Kitano then happens to pick up a gun at a yakuza quarrel. He shoots first his yakuza neighbor (Susumu Terajima), and begins to kill people around his world. The film implies it is some kind of a dream, showing deceased guys appear again in blood and yell alive normally. Kitano takes out his female neighbor (Kotomi Kyono) and commits a bank robbery. Accomplishing his fantasies of acting like a movie star 'Beat' Takeshi, Kitano takes a journey into the absolutely bizarre, surreal world (an underground nightclub, night gun battles, and the catastrophe at a Boiling Point-, or Sonatine-like tropical island).

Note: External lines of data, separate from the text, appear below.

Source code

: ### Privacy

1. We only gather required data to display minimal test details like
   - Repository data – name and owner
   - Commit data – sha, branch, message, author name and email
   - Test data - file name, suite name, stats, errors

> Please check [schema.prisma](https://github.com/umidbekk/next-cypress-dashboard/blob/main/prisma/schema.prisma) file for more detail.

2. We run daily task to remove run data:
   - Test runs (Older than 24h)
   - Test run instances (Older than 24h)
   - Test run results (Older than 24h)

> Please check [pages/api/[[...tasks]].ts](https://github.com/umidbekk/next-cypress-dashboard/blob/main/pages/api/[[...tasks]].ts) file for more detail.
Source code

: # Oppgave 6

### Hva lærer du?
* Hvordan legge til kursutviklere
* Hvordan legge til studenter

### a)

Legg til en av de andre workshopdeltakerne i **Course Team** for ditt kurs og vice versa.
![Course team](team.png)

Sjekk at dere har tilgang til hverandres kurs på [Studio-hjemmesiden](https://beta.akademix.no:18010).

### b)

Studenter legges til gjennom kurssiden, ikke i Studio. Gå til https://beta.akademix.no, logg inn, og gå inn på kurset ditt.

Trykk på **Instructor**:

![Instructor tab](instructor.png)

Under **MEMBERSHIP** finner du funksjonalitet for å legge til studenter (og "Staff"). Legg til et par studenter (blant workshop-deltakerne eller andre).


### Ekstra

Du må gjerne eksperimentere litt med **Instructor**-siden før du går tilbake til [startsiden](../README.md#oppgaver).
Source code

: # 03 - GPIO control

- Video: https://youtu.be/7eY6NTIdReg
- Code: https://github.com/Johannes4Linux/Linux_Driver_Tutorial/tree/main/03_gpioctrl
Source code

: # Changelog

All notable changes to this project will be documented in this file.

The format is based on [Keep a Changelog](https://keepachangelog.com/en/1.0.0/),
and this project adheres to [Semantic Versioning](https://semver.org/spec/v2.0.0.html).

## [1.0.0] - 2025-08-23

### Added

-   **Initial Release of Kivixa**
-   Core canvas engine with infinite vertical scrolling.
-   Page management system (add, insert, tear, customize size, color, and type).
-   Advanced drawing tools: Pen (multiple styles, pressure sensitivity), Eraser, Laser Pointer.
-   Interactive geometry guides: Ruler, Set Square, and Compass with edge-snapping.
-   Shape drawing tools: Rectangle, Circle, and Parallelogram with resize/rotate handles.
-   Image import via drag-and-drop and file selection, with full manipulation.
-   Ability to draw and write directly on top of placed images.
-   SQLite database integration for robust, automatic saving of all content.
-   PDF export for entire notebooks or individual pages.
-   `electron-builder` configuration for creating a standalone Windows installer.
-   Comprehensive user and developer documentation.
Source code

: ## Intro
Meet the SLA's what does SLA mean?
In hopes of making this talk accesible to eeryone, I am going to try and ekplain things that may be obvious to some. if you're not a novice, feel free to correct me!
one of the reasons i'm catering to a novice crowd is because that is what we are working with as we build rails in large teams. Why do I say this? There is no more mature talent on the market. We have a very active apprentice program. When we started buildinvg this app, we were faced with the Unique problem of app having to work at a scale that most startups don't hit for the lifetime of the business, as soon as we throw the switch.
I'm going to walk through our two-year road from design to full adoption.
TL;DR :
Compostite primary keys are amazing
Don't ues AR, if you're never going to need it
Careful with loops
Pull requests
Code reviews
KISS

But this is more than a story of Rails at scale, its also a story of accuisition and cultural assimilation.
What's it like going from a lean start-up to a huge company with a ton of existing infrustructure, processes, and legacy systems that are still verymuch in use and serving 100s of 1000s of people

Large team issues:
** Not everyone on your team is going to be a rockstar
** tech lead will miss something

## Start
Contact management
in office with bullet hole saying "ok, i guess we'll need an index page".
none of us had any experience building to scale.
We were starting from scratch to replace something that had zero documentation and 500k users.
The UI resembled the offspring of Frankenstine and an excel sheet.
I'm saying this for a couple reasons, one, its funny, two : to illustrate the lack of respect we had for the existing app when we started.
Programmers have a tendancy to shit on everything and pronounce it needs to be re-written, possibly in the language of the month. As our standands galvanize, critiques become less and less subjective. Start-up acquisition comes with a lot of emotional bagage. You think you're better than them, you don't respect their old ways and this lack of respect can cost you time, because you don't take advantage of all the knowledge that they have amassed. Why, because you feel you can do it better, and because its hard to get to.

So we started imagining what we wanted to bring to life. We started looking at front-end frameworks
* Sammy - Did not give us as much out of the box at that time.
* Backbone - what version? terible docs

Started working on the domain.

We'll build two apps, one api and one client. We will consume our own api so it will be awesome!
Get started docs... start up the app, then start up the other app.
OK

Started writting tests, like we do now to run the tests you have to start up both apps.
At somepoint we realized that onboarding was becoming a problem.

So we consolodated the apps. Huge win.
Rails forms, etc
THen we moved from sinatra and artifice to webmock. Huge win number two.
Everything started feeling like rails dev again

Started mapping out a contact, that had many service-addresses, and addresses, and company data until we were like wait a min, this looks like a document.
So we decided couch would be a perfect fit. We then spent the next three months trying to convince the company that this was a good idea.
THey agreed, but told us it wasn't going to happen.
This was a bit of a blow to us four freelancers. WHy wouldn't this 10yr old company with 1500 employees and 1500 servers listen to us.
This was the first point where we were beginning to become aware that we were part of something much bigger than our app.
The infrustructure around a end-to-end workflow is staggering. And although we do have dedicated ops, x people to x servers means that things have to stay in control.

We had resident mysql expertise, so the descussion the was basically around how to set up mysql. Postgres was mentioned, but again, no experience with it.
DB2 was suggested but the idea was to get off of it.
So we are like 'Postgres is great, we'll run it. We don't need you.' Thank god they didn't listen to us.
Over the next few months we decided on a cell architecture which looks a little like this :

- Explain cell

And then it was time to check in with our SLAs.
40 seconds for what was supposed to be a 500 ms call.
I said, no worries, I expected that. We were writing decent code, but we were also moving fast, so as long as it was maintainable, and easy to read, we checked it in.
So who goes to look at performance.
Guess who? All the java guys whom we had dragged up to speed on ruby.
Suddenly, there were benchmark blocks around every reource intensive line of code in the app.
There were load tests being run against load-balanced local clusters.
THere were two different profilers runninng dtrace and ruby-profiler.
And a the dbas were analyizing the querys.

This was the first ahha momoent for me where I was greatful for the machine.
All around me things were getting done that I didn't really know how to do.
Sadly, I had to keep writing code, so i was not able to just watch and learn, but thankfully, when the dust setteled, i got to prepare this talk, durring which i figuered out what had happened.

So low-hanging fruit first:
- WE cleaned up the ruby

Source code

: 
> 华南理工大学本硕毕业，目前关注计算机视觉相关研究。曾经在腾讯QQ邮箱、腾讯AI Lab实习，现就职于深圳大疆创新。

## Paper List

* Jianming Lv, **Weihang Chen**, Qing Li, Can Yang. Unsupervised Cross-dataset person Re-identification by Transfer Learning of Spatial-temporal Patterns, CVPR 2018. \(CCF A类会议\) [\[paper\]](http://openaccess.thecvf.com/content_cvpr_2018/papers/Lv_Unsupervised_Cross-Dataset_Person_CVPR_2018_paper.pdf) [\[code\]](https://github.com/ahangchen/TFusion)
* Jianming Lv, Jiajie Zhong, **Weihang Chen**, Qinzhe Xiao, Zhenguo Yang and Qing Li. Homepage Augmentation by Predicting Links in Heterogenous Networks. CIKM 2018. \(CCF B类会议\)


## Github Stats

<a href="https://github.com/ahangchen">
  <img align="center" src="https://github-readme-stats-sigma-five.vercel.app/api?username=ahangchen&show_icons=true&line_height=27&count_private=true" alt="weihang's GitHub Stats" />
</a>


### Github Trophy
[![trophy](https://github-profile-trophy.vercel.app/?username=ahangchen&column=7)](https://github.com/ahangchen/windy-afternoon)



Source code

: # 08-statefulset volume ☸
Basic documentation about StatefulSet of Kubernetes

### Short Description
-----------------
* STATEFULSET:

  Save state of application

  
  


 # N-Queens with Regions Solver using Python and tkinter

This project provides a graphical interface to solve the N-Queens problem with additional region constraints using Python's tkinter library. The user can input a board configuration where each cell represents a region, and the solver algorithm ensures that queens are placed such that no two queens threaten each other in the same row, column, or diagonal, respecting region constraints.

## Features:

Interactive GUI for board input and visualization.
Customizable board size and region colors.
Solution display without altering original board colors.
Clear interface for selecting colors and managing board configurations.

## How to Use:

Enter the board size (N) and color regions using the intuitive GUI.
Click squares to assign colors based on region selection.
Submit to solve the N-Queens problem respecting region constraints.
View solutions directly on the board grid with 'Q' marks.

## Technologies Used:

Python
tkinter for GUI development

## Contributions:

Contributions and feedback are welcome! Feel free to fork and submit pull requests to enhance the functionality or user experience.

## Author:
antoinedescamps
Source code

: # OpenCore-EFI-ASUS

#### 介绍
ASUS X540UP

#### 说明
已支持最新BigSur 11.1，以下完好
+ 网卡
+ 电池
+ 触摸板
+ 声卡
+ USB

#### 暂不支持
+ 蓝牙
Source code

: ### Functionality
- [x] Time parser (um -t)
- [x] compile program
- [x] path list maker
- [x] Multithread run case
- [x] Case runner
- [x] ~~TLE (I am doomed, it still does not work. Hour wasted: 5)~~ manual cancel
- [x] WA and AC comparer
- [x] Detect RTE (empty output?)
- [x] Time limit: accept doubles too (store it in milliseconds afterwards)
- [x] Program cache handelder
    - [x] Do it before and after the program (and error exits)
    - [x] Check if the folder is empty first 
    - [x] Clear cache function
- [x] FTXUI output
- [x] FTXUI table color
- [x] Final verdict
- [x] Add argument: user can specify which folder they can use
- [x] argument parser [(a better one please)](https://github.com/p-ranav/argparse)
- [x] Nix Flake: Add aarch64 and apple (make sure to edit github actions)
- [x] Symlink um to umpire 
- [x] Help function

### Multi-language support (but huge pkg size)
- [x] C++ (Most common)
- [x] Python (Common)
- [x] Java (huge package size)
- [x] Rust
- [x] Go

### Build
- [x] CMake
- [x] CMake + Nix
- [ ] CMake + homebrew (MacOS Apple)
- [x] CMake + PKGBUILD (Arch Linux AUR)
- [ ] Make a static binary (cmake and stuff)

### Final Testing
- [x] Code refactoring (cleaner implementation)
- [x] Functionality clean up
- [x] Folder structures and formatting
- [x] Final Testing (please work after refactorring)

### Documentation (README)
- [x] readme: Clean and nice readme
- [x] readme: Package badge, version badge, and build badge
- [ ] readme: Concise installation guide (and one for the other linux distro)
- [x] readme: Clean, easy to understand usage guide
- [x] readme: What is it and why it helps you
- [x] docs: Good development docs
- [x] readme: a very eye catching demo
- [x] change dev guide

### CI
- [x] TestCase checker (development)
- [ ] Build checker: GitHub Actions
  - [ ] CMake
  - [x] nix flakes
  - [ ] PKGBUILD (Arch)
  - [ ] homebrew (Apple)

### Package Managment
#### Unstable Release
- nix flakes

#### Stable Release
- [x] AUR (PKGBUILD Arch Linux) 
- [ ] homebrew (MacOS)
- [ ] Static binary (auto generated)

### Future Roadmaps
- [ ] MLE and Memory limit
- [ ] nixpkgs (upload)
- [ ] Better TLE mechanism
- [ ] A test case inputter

Cut suddenly back to Kitano's real life where he is still confused himself and 'Beat' Takeshi. He finds the movie star's autograph greeting, "Hello Mr. Clown!". It triggers 'Beat' Takeshi's assassination by Mr. Kitano. Cut suddenly again back to a close-up of 'Beat' Takeshi, which implies all of the film might be a dream of 'Beat' Takeshi. The film ends with flashback images of an American Soldier and the gun battle of a yakuza film at the beginning.

==Cast==
- Beat Takeshi as Beat Takeshi/Mr. Kitano
- Kotomi Kyono as Takeshi's Girlfriend/Kitano's female neighbor
- Kayoko Kishimoto as Mahjong parlor woman/audition producer/customer
- Ren Osugi as Takeshi's Manager/Taxi driver
- Susumu Terajima as Takeshi's friend/Kitano's yakuza neighbor
- Tetsu Watanabe as TV wardrobe master/noodle cook/audition actor
- Taichi Saotome as himself
- Akihiro Miwa as himself

==Reception==
Takeshis' has an approval rating of 40% on review aggregator website Rotten Tomatoes, based on 5 reviews, and an average rating of 4.9/10.
The plot's vague, often detached narrative is a considerable source of humour within the film. It has been lauded as both an achievement of surreal comedy and a work of considerable editorial complexity.

==Reviews==
"Kitano's trilogy of parts aside, there's a bevy of other doppelgangers, mirror images and dead-ringers rife throughout this movie," reported the Daily Yomiuri in its review in 2005. "Kotomi Kyono, while a tad dull as the movie star Takeshi's girlfriend, bears more than just costume jewellery sparkle in her ulterior role as a glitzy, ditsy yakuza girlfriend who happens to be the deadbeat Takeshi's tormenting neighbor."